DIRECTIONS
Provide again, from the entries below, every line from the one containing "examples are given" through the one containing "CEA, IFPEN, IRSN, Safran, Storengy)", exactly as written, and no other line.
=-=-=-=-=
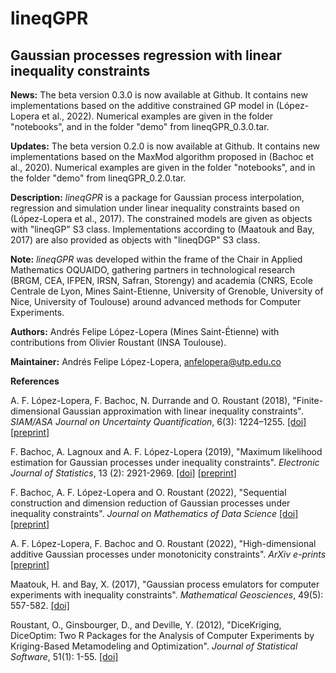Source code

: # lineqGPR
## Gaussian processes regression with linear inequality constraints

**News:**
  The beta version 0.3.0 is now available at Github. It contains new implementations
  based on the additive constrained GP model in (López-Lopera et al., 2022). Numerical
  examples are given in the folder "notebooks", and in the folder "demo" from
  lineqGPR_0.3.0.tar.

**Updates:**
  The beta version 0.2.0 is now available at Github. It contains new implementations
  based on the MaxMod algorithm proposed in (Bachoc et al., 2020). Numerical examples
  are given in the folder "notebooks", and in the folder "demo" from lineqGPR_0.2.0.tar.

**Description:**
  *lineqGPR* is a package for Gaussian process interpolation, regression and
  simulation under linear inequality constraints based on (López-Lopera et
  al., 2017). The constrained models are given as objects with "lineqGP" S3
  class. Implementations according to (Maatouk and Bay, 2017) are also
  provided as objects with "lineqDGP" S3 class.

**Note:**
  *lineqGPR* was developed within the frame of the Chair in Applied
  Mathematics OQUAIDO, gathering partners in technological research (BRGM,
  CEA, IFPEN, IRSN, Safran, Storengy) and academia (CNRS, Ecole Centrale
  de Lyon, Mines Saint-Etienne, University of Grenoble, University of Nice,
  University of Toulouse) around advanced methods for Computer Experiments.
  
**Authors:** Andrés Felipe López-Lopera (Mines Saint-Étienne)
  with contributions from
  Olivier Roustant (INSA Toulouse).
  
**Maintainer:** Andrés Felipe López-Lopera, <anfelopera@utp.edu.co>

**References**

  A. F. López-Lopera, F. Bachoc, N. Durrande and O. Roustant (2018),
  "Finite-dimensional Gaussian approximation with linear inequality constraints".
  *SIAM/ASA Journal on Uncertainty Quantification*, 6(3): 1224–1255.
  [[doi]](https://doi.org/10.1137/17M1153157)
  [[preprint]](https://arxiv.org/abs/1710.07453)  

  F. Bachoc, A. Lagnoux and A. F. López-Lopera (2019),
  "Maximum likelihood estimation for Gaussian processes under inequality constraints".
  *Electronic Journal of Statistics*, 13 (2): 2921-2969.
  [[doi]](https://doi.org/10.1214/19-EJS1587)
  [[preprint]](https://arxiv.org/abs/1804.03378)  

  F. Bachoc, A. F. López-Lopera and O. Roustant (2022),
  "Sequential construction and dimension reduction of Gaussian processes under inequality constraints".
  *Journal on Mathematics of Data Science*
  [[doi]](https://doi.org/10.1137/21M1407513)
  [[preprint]](https://arxiv.org/abs/2009.04188)

  A. F. López-Lopera, F. Bachoc and O. Roustant (2022),
  "High-dimensional additive Gaussian processes under monotonicity constraints".
  *ArXiv e-prints*
  [[preprint]](https://arxiv.org/abs/2205.08528)

  Maatouk, H. and Bay, X. (2017),
  "Gaussian process emulators for computer experiments with inequality constraints".
  *Mathematical Geosciences*, 49(5): 557-582.
  [[doi]](https://link.springer.com/article/10.1007/s11004-017-9673-2)

  Roustant, O., Ginsbourger, D., and Deville, Y. (2012),
  "DiceKriging, DiceOptim: Two R Packages for the Analysis of
  Computer Experiments by Kriging-Based Metamodeling and Optimization".
  *Journal of Statistical Software*, 51(1): 1-55.
  [[doi]](http://www.jstatsoft.org/v51/i01/)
=-=-=-=-=
TASK OUTPUT
  examples are given in the folder "notebooks", and in the folder "demo" from
  lineqGPR_0.3.0.tar.

**Updates:**
  The beta version 0.2.0 is now available at Github. It contains new implementations
  based on the MaxMod algorithm proposed in (Bachoc et al., 2020). Numerical examples
  are given in the folder "notebooks", and in the folder "demo" from lineqGPR_0.2.0.tar.

**Description:**
  *lineqGPR* is a package for Gaussian process interpolation, regression and
  simulation under linear inequality constraints based on (López-Lopera et
  al., 2017). The constrained models are given as objects with "lineqGP" S3
  class. Implementations according to (Maatouk and Bay, 2017) are also
  provided as objects with "lineqDGP" S3 class.

**Note:**
  *lineqGPR* was developed within the frame of the Chair in Applied
  Mathematics OQUAIDO, gathering partners in technological research (BRGM,
  CEA, IFPEN, IRSN, Safran, Storengy) and academia (CNRS, Ecole Centrale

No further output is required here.